One of the factors that contributed to that was the sheer number of points of view. Honestly, I couldn’t even try to count the different third-person-limited (with occasional divergences into third omniscient, to my annoyance) perspectives Brin used. This meant the cast ballooned out of control rapidly, and even at the beginning it was difficult to track everything that was going on. What’s more, some perspectives didn’t even have a bearing on the plot whatsoever: several chapters were told from the POV of an alien ally to humans, who then died a few hundred pages later without having actually done anything. I found myself comparing this approach to POV with that used by Brandon Sanderson in The Stormlight Archives - while it’s not everyone’s cup of tea, I find that Sanderson’s limited main cast and brief interludes to other viewpoints worked well for me. I wish that Brin had managed something of the same grace.

The unfortunate effect of the bloated cast list was that, because no one got a lot of pagetime or introspection, I just wasn’t emotionally invested in any of them. Character deaths or noble sacrifices had no resonance, because the narrative never spent enough time with them to establish them as individuals.

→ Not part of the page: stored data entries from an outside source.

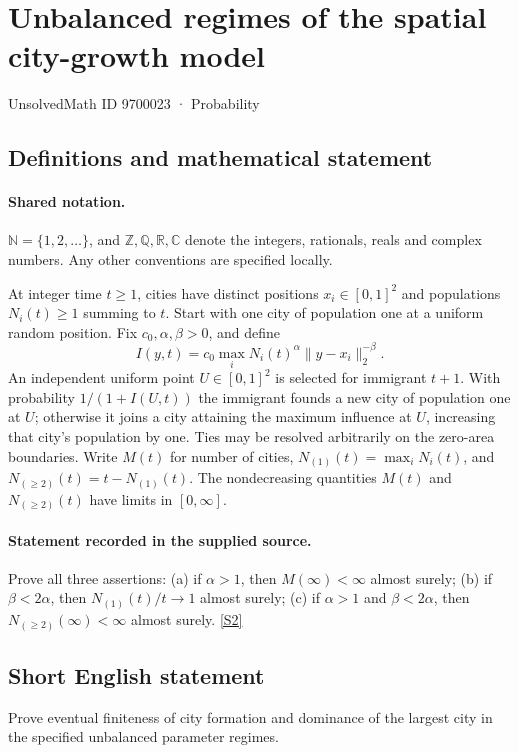 \documentclass[11pt]{article}
\newcommand{\sref}[2]{\hyperlink{source:#1:#2}{[S#2]}}
\begin{document}
\setcounter{section}{9700022}
\section{Unbalanced regimes of the spatial city-growth model}\label{9700023}
{\small\sffamily UnsolvedMath ID 9700023 · Probability}
\subsection{Definitions and mathematical statement}

\paragraph{Shared notation.}$\mathbb N=\{1,2,\ldots\}$, and $\mathbb Z,\mathbb Q,\mathbb R,\mathbb C$ denote the integers, rationals, reals and complex numbers. Any other conventions are specified locally.


At integer time $t\ge1$, cities have distinct positions $x_i\in[0,1]^2$ and populations $N_i(t)\ge1$ summing to $t$. Start with one city of population one at a uniform random position. Fix $c_0,\alpha,\beta>0$, and define
\[I(y,t)=c_0\max_i N_i(t)^\alpha\|y-x_i\|_2^{-\beta}.\]
An independent uniform point $U\in[0,1]^2$ is selected for immigrant $t+1$. With probability $1/(1+I(U,t))$ the immigrant founds a new city of population one at $U$; otherwise it joins a city attaining the maximum influence at $U$, increasing that city's population by one. Ties may be resolved arbitrarily on the zero-area boundaries. Write $M(t)$ for number of cities, $N_{(1)}(t)=\max_iN_i(t)$, and $N_{(\ge2)}(t)=t-N_{(1)}(t)$. The nondecreasing quantities $M(t)$ and $N_{(\ge2)}(t)$ have limits in $[0,\infty]$.
\paragraph{Statement recorded in the supplied source.}
Prove all three assertions: (a) if $\alpha>1$, then $M(\infty)<\infty$ almost surely; (b) if $\beta<2\alpha$, then $N_{(1)}(t)/t\to1$ almost surely; (c) if $\alpha>1$ and $\beta<2\alpha$, then $N_{(\ge2)}(\infty)<\infty$ almost surely. \sref{9700023}{2}
\subsection{Short English statement}
Prove eventual finiteness of city formation and dominance of the largest city in the specified unbalanced parameter regimes.
\end{document}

I think the final straw for me, personally, was a marine biology failure. Brin somehow managed to completely confuse pygmy killer whales ( Feresa attenuata ) with orca whales ( Orcinus orca ). Now, I know this was published in the eighties and phylogenetic trees of Cetacea weren’t available at the time, but surely it’s not too difficult to look at those two species and realize they’re not even that closely related? And surely it’s not too much to expect a science fiction writer to actually bother to do some basic research into biology - for instance, the fact that mammal-eating orcas don’t vocalize while hunting.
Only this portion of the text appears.